🤖 AI Summary
This work addresses the limitations of existing personalized AI research, which is largely confined to vision–language modalities and lacks a unified benchmark encompassing text, image, and audio, while also failing to systematically handle scenarios without user profiles or cross-modal alignment. To bridge this gap, we introduce Omni-Persona, the first comprehensive multimodal personalization benchmark, comprising 18 fine-grained tasks across four categories (approximately 750 samples). We formalize personalization as a cross-modal routing problem grounded in a Persona Modality Graph and propose a calibrated accuracy (Cal) metric to jointly evaluate a model’s ability to correctly ground responses and appropriately abstain when no persona is provided. Experiments reveal critical issues in open-source models, including audio–visual grounding gaps and hallucination under high recall without personas. Furthermore, rule-based reinforcement learning with verification feedback (RLVR) demonstrates superior generalization over supervised fine-tuning, offering key insights for post-training and reward design.
📝 Abstract
While multimodal large language models have advanced across text, image, and audio, personalization research has remained primarily vision-language, with unified omnimodal benchmarking that jointly covers text, image, and audio still limited, and lacking the methodological rigor to account for absent-persona scenarios or systematic grounding studies. We introduce Omni-Persona, the first comprehensive benchmark for omnimodal personalization. We formalize the task as cross-modal routing over the \emph{Persona Modality Graph}, encompassing 4 task groups and 18 fine-grained tasks across ${\sim}750$ items. To rigorously diagnose grounding behavior, we propose \emph{Calibrated Accuracy ($\mathrm{Cal}$)}, which jointly rewards correct grounding and appropriate abstention, incorporating absent-persona queries within a unified evaluation framework.

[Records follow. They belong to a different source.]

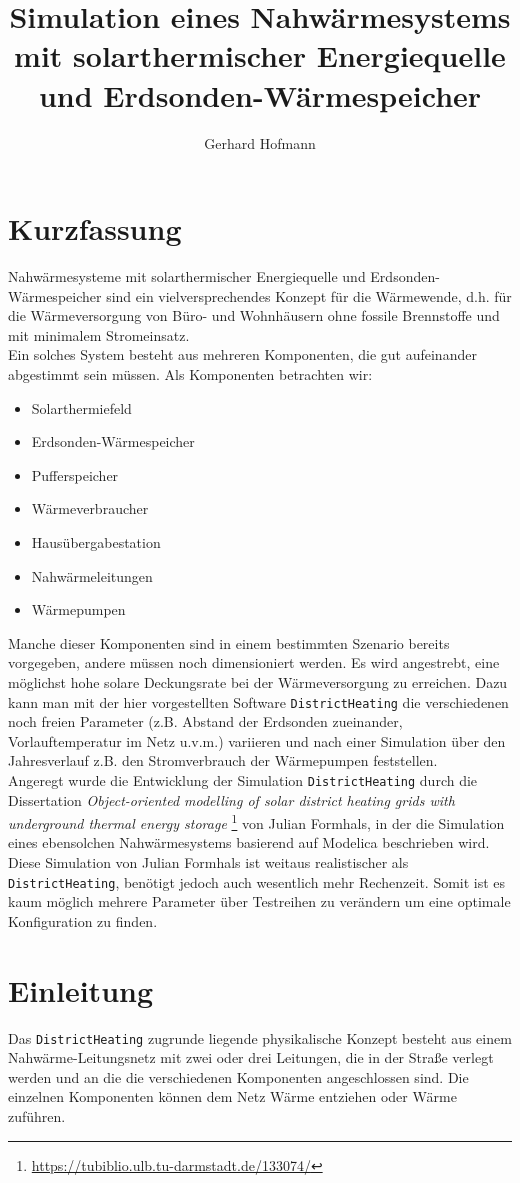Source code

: \documentclass[12pt,a4paper]{article}
\author{Gerhard Hofmann}
\title{Simulation eines Nahwärmesystems mit solarthermischer Energiequelle und Erdsonden-Wärmespeicher}
\begin{document}
\maketitle
\tableofcontents
\section{Kurzfassung}
Nahwärmesysteme mit solarthermischer Energiequelle und Erdsonden-Wärmespeicher sind ein vielversprechendes Konzept für die Wärmewende, d.h. für die Wärmeversorgung von Büro- und Wohnhäusern ohne fossile Brennstoffe und mit minimalem Stromeinsatz.\\
Ein solches System besteht aus mehreren Komponenten, die gut aufeinander abgestimmt sein müssen. Als Komponenten betrachten wir:\begin{itemize}
\item Solarthermiefeld
\item Erdsonden-Wärmespeicher
\item Pufferspeicher
\item Wärmeverbraucher
\item Hausübergabestation
\item Nahwärmeleitungen
\item Wärmepumpen
\end{itemize}
Manche dieser Komponenten sind in einem bestimmten Szenario bereits vorgegeben, andere müssen noch dimensioniert werden. 
Es wird angestrebt, eine möglichst hohe solare Deckungsrate bei der Wärmeversorgung zu erreichen. Dazu kann man mit der hier vorgestellten Software \texttt{DistrictHeating} die verschiedenen noch freien Parameter (z.B. Abstand der Erdsonden zueinander, Vorlauftemperatur im Netz u.v.m.) variieren und nach einer Simulation über den Jahresverlauf z.B. den Stromverbrauch der Wärmepumpen feststellen.\\
Angeregt wurde die Entwicklung der Simulation \texttt{DistrictHeating} durch die Dissertation \emph{\glqq Object-oriented modelling of solar district heating grids with underground thermal energy storage\grqq} \footnote{\url{https://tubiblio.ulb.tu-darmstadt.de/133074/}} von Julian Formhals, in der die Simulation eines ebensolchen Nahwärmesystems basierend auf Modelica beschrieben wird. Diese Simulation von Julian Formhals ist weitaus realistischer als \texttt{DistrictHeating}, benötigt jedoch auch wesentlich mehr Rechenzeit. Somit ist es kaum möglich mehrere Parameter über Testreihen zu verändern um eine optimale Konfiguration zu finden.
\section{Einleitung}
Das \texttt{DistrictHeating} zugrunde liegende physikalische Konzept besteht aus einem Nahwärme-Leitungsnetz mit zwei oder drei Leitungen, die in der Straße verlegt werden und an die die verschiedenen Komponenten angeschlossen sind. Die einzelnen Komponenten können dem Netz Wärme entziehen oder Wärme zuführen.
\end{document}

On our dedicated experiments, three diagnostic findings emerge: (i) open-source models show a consistent audio-vs-visual grounding gap that RLVR partially narrows via dense rule-based supervision; (ii) answerable recall and parameter scale are incomplete diagnostics, since strong recall can coexist with absent-persona hallucination and larger models do not always achieve higher $\mathrm{Cal}$, exposing calibration as a separate evaluation axis; and (iii) SFT is bounded by the difficulty of constructing annotated ground-truth supervision at scale, while RLVR generalizes more consistently through outcome-level verifiable feedback yet drifts toward conservative behavior and lower generation quality under our reward design. Omni-Persona thus serves as a diagnostic framework that surfaces the pitfalls of omnimodal personalization, guiding future post-training and reward design.